As the research and development of the bespoke backend CMS and templates have already been invested in by the agency, they are usually able to sell a larger volume of websites at lower costs, which looks to be an appealing offer.
Subject to any post-live contracts or terms and conditions agreed with your agency, an open source CMS will give you the flexibility to use other developers to update the site, should you wish. And because it’s a freely available and widely respected software, most quality web developers will be able to help.
WordPress, as an example, is an open source software which runs on more than 23 percent of all websites and powers more than 60 percent of all sites using known content management systems, so there are a vast number of WordPress proficient developers available. Its continual development and innovation means that the opportunities for expansion are endless.
As the bespoke CMS is the property of the agency you purchased from, you are usually contractually obliged to remain with the agency for the life-span of your website should you require any technical or functional updates. This means you will need to pay fees set out by the agency as and when you require more significant changes than the CMS allows.
You are likely to be able to move your hosting to another service provider easily, giving you full access and control of your website.
It is not in the best interests of the creative agency to share their intellectual property with you and you’ll find that they will organise the hosting of your site. This means that annual hosting rates are set by them and may be much higher than standard rates. More importantly, you are tied in to being their client and if you want to cease working with them, there’s pretty much only one option – cut your losses and invest in rebuilding a new site somewhere else.
Open Source software like WordPress is being constantly updated by their development teams to keep the system up to date with technology, increase security, fix bugs and add features and functionality. New versions and patches are released periodically and it’s imperative that these are applied to your site regularly once live. As above, the flexibility with open source is that anyone can apply these updates, although it is recommended that these are carried out by someone with experience.
Unfortunately you probably don’t have much of a guarantee that the agency will continue to invest in developing the content management system they have created and if they do continue to invest, they may wish to charge you for any upgrades to bring it up to spec.

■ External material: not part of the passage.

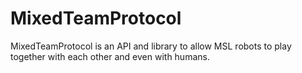 # MixedTeamProtocol
MixedTeamProtocol is an API and library to allow MSL robots to play together with each other and even with humans.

As an agency, SEA has experience of both bespoke and open source CMS, having built our own content management system, seaPublish, in the early days of online publishing and some years later moving to WordPress and other open source eCommerce systems.
This insight has led us to believe that open source content management systems offer greater flexibility to the client in an ever-evolving digital landscape.
As much as we always endeavour to forge long-term relationships with our clients, we’d rather they came back to us on the merit of our products and service rather than feeling trapped as part of a contractual obligation – our clients best interests are always our first priority.
Ultimately, there are pros and cons to both systems so when choosing which agency to work with on your next website project, make sure you know all the facts, particularly what happens next once the site is launched, to avoid any ‘surprises’.
If you’d like to know more about how we approach website projects using WordPress or other open source content management systems, please get in touch with Hollie by emailing email@example.com and we’d be delighted to provide some advice on the options available.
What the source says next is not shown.